Le Prophète et le Vizir
Notre avis
L'avis de Siana :
Les ouvrages des éditions Dystopia ont cela de particulier qu’ils sont exempts de résumés de quatrième de couverture, laissant ainsi au lecteur la possibilité d’ouvrir ces livres sans a priori. Les couvertures elles-mêmes, toujours travaillées, contribuent à l’aura de mystère qui plane sur les ouvrages, ce qui n’est pas pour me déplaire.
Je vous invite donc à lire cette chronique uniquement si vous souhaitez savoir où l’on compte vous emmener. Quoi qu’on en pense, ce n’est pas tous les jours qu’on a la chance de pouvoir plonger totalement dans l’inconnu en tournant des pages.
Le Prophète et le Vizir est en fait un court et flamboyant recueil composé de deux nouvelles. Pour autant, ces textes sont de ceux que l’on déguste bouchée par bouchée.
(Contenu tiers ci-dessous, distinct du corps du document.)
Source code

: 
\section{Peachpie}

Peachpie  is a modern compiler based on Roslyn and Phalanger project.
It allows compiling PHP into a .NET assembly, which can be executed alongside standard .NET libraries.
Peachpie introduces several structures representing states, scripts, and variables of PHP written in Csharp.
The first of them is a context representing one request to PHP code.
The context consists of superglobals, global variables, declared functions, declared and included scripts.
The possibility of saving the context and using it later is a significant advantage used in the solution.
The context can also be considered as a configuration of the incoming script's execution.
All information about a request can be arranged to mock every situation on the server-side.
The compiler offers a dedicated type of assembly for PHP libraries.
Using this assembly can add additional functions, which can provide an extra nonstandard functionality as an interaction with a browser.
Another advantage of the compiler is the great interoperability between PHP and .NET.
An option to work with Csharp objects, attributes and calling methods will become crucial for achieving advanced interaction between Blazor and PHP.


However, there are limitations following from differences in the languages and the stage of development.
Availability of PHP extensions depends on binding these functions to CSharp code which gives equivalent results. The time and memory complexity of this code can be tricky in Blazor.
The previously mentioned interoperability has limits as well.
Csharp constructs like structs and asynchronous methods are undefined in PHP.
Le style est évocateur, raffiné et élégant, un vrai plaisir à lire. Le lecteur se glisse dans cette histoire, emporté par les mots, prêt pour les merveilles qu’il s’attend à découvrir au détour des pages. En effet, ces textes tiennent indubitablement des Contes des mille et une nuits. Merveilleux et cruels, oniriques et intelligents, ils captivent qui veut bien s’y laisser prendre.
La première nouvelle, L’Ensemenceur, est aussi la plus longue. Elle possède une saveur toute particulière, mais également un côté fantasque et éclatant qui m’a beaucoup rappelé le réalisme magique espagnol. Loin de délirer ou de se montrer naïfs, les personnages veulent au contraire prendre leur destin en mains et sont prêts à tout pour cela, ne négligeant aucune piste, de la plus pure vilénie en passant par la magie. Ils croient et donnent ainsi force de vérité à tout ce qui pourrait nous sembler invraisemblable. Dans le réalisme magique, le quotidien semble toujours plus grand, plus lumineux, porteur de plus de possibilités et moins cloisonné par des limites triviales. C’est tout cela que m’a évoqué ce recueil.
La première nouvelle nous mène à la suite d’un pêcheur, au XIVe siècle de notre ère, devenu devin par la force des choses et que son don pousse à l’errance. De son périple autour de la méditerranée, au gré de ses rencontres, puis de ses intuitions, il ramène autant de victoires que de défaites. Mais la sapience de Kemal a une autre particularité : ses visions, d’un avenir très lointain et ainsi invérifiable, se rapprochent inexorablement de sa propre époque, lui procurant ainsi à la fois espoir et angoisse. Que finiront-elles par lui révéler sur son propre avenir ? Qu’adviendra-t-il de lui quand son pouvoir se sera entièrement consumé ?
Le personnage est aussi subtil qu’intéressant. Il est faillible, malgré son bon fond, et très humain dans les doutes qui le taraudent.
J’ai beaucoup aimé la façon dont les auteurs ont tissé des liens, prétendument invisibles, mais logiques, entre le passé et l’avenir. Allant d’une époque à l’autre, ils nous offrent une lecture de l’Histoire inédite, en se servant de ses zones d’ombres pour en exhumer des secrets de leur cru.
Ainsi ce texte, comme celui qui le suit, a valeur de fable, sans pour autant être lisse ou linéaire, et encore moins manichéen.
Si j’ai apprécié la première histoire, le second texte, celui qui offre à ce recueil l’autre partie de son titre, est néanmoins mon préféré. Les deux récits sont liés, l’un découlant directement de l’autre. On change de décor et de personnages, ou presque. La nouvelle est plus courte, mais plus intense.
Elle tranche avec celle qui la précède et qui nous ballottait au gré des voyages de son personnage, car elle nous plonge dans une attente fébrile. Elle est aussi plus onirique, plus fantasque, plus cynique. Elle figure une partie d’échecs que le Vizir engage contre le Destin. Entrelacée d’intermèdes qui mettent en valeur la progression de la partie, elle n’a de cesse de renforcer ce sentiment d’attente et d’inéluctabilité. Pourtant, l’on sent aussi que l’on pourrait être surpris.
J’ai beaucoup aimé la fin, bien qu’elle soit un peu abrupte à mon goût. Non pas que j’aurais apprécié plus de précisions, ceci dit.
Ce superbe recueil, tout en subtilité, qu’il s’agisse de son fond comme de sa forme, est un vrai petit bijou.